Last spring, Jeremiah 9:23-24 touched my heart like never before:
Thus saith the Lord, Let not the wise man glory in his wisdom,
neither let the mighty man glory in his might,
let not the rich man glory in his riches:
But let him that glorieth glory in this,
that he understandeth and knoweth me,
that I am the Lord which exercise lovingkindness, judgment, and righteousness, in the earth: for in these things I delight, saith the Lord.
My glory is in knowing God. As I have considered and mediated upon this passage over the past year, the Lord has taught me so much! In reading His Word, more and more verses jump out that reinforce and develop this truth. I am amazed and humbled that God has given to man the glory of actually, truly, knowing Him! He desires that we seek AND find Him! And in heaven one day, we will see Him as He is (1 John 3:2), with no imperfections in our understanding (1 Cor 13:12) – we will clearly behold His beauty (Psalm 27:4). This is eternal life (John 17:3). And God, in mercy and love for us, has given us a foretaste of eternity here and now… in knowing Him as our God. Weak vessels though we be, “the light of the knowledge of the glory of God” shines within us (2 Corinthians 4:6-7)!

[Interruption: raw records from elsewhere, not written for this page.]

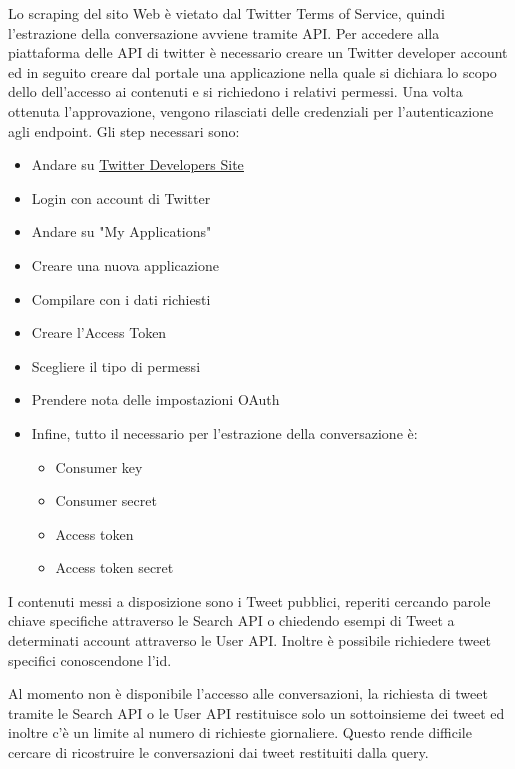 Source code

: Lo scraping del sito Web è vietato dal Twitter Terms of Service, quindi l'estrazione della conversazione avviene tramite API. Per accedere alla piattaforma delle API di twitter è necessario creare un Twitter developer account ed in seguito creare dal portale una applicazione nella quale si dichiara lo scopo dello dell'accesso ai contenuti e si richiedono i relativi permessi. Una volta ottenuta l'approvazione, vengono rilasciati delle credenziali per l'autenticazione agli endpoint. Gli step necessari sono:
  

\begin{itemize}  
    \item Andare su {\color{blue}\underline{\href{https://.dev.twitter.com}{Twitter Developers Site}}}
    \item Login con account di Twitter
    \item Andare su "My Applications"
    \item Creare una nuova applicazione
    \item Compilare con i dati richiesti
    \item Creare l'Access Token
    \item Scegliere il tipo di permessi
    \item Prendere nota delle impostazioni OAuth
    \item Infine, tutto il necessario per l'estrazione della conversazione è: \begin{itemize}
        \item Consumer key
        \item Consumer secret
        \item Access token
        \item Access token secret
    \end{itemize}
\end{itemize}

I contenuti messi a disposizione sono i Tweet pubblici, reperiti cercando parole chiave specifiche attraverso le Search API o chiedendo esempi di Tweet a determinati account attraverso le User API. Inoltre è possibile richiedere tweet specifici conoscendone l'id.

Al momento non è disponibile l'accesso alle conversazioni, la richiesta di tweet tramite le Search API o le User API restituisce solo un sottoinsieme dei tweet ed inoltre c'è un limite al numero di richieste giornaliere. Questo rende difficile cercare di ricostruire le conversazioni dai tweet restituiti dalla query.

He has shown me how this deep understanding in my heart instructs how I live my life. Most obvious and basic is how it directs the use of God’s gifts to me – time, energy, my hands and feet, eyes and mouth and ears… and relationships. I’ve always thought that the great pursuit of the human heart is to know and be known, and this confirms that thought and also elevates it! It’s not just a human pursuit, it’s the pursuit God has placed in man’s heart from the beginning of time, meant to be perfectly fulfilled in knowing Him! This transforms relationships with others – after all, those relationships (to know and be known) are a working out of that desire within us.

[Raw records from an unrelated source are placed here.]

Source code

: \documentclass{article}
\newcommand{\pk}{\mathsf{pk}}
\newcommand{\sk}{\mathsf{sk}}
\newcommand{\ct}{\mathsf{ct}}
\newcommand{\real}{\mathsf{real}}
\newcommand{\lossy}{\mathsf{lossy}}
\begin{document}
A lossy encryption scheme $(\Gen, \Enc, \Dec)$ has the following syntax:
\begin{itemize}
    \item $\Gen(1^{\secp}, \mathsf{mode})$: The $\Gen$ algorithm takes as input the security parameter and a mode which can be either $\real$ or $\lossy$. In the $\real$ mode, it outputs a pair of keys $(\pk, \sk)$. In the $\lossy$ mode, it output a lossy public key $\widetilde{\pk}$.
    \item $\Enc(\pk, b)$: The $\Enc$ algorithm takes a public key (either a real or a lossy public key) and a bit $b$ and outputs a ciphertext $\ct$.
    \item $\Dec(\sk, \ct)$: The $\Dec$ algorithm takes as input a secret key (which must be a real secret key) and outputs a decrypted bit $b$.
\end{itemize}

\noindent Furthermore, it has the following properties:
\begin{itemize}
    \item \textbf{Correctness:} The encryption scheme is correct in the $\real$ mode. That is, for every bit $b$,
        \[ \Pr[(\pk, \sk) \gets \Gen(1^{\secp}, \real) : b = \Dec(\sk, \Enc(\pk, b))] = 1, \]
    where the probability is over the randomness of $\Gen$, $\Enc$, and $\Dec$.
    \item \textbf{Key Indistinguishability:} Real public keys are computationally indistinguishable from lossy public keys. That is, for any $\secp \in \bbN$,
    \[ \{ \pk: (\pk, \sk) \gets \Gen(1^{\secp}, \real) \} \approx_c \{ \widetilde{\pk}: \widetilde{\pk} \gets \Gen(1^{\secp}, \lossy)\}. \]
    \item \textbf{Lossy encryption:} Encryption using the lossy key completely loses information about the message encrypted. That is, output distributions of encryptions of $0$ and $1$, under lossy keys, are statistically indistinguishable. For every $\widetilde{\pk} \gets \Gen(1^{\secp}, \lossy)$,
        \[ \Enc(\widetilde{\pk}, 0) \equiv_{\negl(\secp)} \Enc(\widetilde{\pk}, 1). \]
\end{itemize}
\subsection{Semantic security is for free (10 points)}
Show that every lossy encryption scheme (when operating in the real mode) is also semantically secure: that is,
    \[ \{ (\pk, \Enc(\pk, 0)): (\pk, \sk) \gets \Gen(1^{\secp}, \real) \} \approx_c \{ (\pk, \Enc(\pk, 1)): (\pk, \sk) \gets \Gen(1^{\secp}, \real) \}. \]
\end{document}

To know God, and I mean truly know Him for who He is – in all that he is! – is to have confidence. “I will love thee, O Lord, my strength. The Lord is my rock, and my fortress, and my deliverer; my God, my strength, in whom I will trust; my buckler, and the horn of my salvation, and my high tower.” (Psalm 18:1-2) All the names and attributes of God, when deeply considered and used in prayer, imbue the heart with awe and trust and hope! How can I doubt His will or ways when I know Him like this?!
“…for I know whom I have believed, and am persuaded that he is able…” (2 Timothy 1:12)
A dear friend expressed to me that sometimes she has to remind herself that He IS the Lord, the Creator and Ruler of men, and that she prefers to think of Him as a comforting friend. I didn’t know how to say it at the time, but I wanted to tell her that knowing God in that Sovereign role doesn’t have to take away any shred of her comfort, rather it can add confidence to it! He IS Creator – He lovingly and purposely formed each of us in our mother’s wombs. He IS Ruler – He directs the affairs of men to His perfect glory and our ultimate good. By Him all things consist! (Colossians 1:16-18)
Tears sting my eyes when I think of this great privilege of knowing the eternal God. He created us for this! He made us in His image with this in mind – that we might have communion with Him! Gratefulness. Love. Those two words carry the fulness of my heart in them. They overflow in my tears and burst joyously into a desire for more of Him in my life. I would say with David, “one thing have I desired of the Lord, that will I seek after; that I may dwell in the house of the Lord all the days of my life, to behold the beauty of the Lord, and to enquire in His temple.” (Psalm 27:4) As this one thing… this spiritual desire… consumes me, self seems less interesting. My fleshly desires grow pale and less satisfactory. The urgency of the world even becomes laughable. Don’t get me wrong – there are weak moments, moments when the Lord’s nearness isn’t discernible to my harried soul. But as soon as I return my eyes to Christ, I see Him and know Him. The anthem doesn’t end, and the song only gains in momentum for each of these victories.